Um exemplo dos mais recentes reforça a teoria dele, mostrando como a tecnologia moldada às necessidades da sociedade pode surpreender: ele cita a ferramenta lançada pela Lenovo Capaz, de capturar e vocalizar movimentos das mãos e transformá-los em textos e áudios de maneira simultânea. É uma ferramenta de Inteligência Artificial que traduz a Língua Brasileira de Sinais (Libras) e que foi lançada na Tech World 2023, nos EUA, um super evento global para apresentar as novidades de fabricantes. Nesse caso, tamanha a personalização pensada, basta dizer que a ferramenta usou uma voz escolhida pela família do rapaz que fez a demonstração do sistema em vídeo. Estima-se que 2,3 milhões de pessoas com deficiência auditiva podem se beneficiar da ferramenta somente no Brasil.
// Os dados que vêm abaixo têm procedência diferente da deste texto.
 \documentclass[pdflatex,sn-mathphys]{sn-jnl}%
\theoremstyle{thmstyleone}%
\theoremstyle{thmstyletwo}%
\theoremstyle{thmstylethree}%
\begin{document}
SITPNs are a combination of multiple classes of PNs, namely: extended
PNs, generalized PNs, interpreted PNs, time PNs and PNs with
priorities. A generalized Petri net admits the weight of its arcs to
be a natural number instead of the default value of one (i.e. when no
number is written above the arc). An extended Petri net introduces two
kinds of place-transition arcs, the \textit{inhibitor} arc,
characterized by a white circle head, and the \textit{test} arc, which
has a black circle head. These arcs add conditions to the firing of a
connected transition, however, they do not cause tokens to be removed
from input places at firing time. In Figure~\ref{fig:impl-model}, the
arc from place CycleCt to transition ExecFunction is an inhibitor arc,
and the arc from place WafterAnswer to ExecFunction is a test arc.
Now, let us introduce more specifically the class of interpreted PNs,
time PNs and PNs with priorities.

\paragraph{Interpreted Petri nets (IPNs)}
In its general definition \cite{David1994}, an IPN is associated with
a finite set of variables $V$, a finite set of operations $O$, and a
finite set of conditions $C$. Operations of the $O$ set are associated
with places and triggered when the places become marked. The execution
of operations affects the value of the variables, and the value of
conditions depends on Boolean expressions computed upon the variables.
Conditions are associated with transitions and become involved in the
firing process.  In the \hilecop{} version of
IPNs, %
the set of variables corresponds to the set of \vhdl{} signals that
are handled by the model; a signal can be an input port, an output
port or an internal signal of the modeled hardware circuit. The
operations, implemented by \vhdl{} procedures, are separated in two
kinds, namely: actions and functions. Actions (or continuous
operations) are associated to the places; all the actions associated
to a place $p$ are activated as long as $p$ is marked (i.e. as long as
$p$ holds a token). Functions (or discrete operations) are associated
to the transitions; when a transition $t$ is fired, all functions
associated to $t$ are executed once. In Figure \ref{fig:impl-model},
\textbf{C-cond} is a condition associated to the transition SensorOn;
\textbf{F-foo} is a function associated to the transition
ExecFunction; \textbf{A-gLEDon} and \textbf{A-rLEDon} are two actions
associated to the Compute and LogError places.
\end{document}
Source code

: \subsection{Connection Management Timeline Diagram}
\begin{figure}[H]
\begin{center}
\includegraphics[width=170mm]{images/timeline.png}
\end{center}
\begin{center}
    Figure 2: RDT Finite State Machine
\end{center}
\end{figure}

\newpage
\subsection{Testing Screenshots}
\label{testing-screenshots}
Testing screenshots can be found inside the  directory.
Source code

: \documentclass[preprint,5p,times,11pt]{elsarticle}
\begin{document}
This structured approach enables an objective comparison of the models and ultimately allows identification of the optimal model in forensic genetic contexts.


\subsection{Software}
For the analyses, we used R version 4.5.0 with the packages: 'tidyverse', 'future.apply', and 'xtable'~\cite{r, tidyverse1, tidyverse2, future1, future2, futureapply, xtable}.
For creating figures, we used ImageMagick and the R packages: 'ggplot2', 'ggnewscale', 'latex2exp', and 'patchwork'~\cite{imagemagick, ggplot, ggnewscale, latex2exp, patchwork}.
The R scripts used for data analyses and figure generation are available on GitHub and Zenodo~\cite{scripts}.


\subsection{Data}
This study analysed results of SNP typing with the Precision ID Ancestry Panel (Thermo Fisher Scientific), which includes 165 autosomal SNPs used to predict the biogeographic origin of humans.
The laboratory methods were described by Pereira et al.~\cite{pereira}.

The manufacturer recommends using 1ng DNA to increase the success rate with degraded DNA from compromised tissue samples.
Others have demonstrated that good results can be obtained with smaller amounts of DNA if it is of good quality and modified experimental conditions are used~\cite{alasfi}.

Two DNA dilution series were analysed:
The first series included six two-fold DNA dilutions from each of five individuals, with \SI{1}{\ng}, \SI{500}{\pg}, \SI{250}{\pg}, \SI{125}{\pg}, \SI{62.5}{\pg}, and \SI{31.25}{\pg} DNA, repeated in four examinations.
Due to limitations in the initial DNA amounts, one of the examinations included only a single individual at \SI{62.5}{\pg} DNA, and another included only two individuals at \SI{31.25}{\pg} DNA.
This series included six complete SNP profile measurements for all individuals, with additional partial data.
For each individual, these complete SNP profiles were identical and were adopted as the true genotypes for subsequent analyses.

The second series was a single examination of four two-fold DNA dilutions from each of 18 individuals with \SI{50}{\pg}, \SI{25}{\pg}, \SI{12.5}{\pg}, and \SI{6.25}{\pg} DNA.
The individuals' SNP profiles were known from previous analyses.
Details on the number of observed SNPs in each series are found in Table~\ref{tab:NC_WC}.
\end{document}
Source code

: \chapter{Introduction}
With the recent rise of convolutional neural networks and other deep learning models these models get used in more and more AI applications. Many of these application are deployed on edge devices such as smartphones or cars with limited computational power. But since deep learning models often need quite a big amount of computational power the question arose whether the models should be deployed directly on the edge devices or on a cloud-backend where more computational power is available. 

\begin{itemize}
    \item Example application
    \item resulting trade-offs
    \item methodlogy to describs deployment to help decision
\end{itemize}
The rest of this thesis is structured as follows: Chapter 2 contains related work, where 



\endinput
Os olhos de Eduardo Peixoto parecem inquietos quando ele fala do projeto desenvolvido para a Lenovo. E ganham vivacidade quando lembra que o CESAR facilita encontro de veteranos, como ele, com os jovens estudantes. E que projetos como esses são inventados, desenvolvidos e testados por jovens. Muitos dos quais com aquela curiosidade que o movia quando menino lá na feirinha de ciências, demonstrando a experiência dos roedores. A diferença é que, se antes o motivador era o pai de Eduardo, agora o menino Eduardo assumiu o papel de provedor e apoiador das ideias mirabolantes dos jovens ávidos por inovação.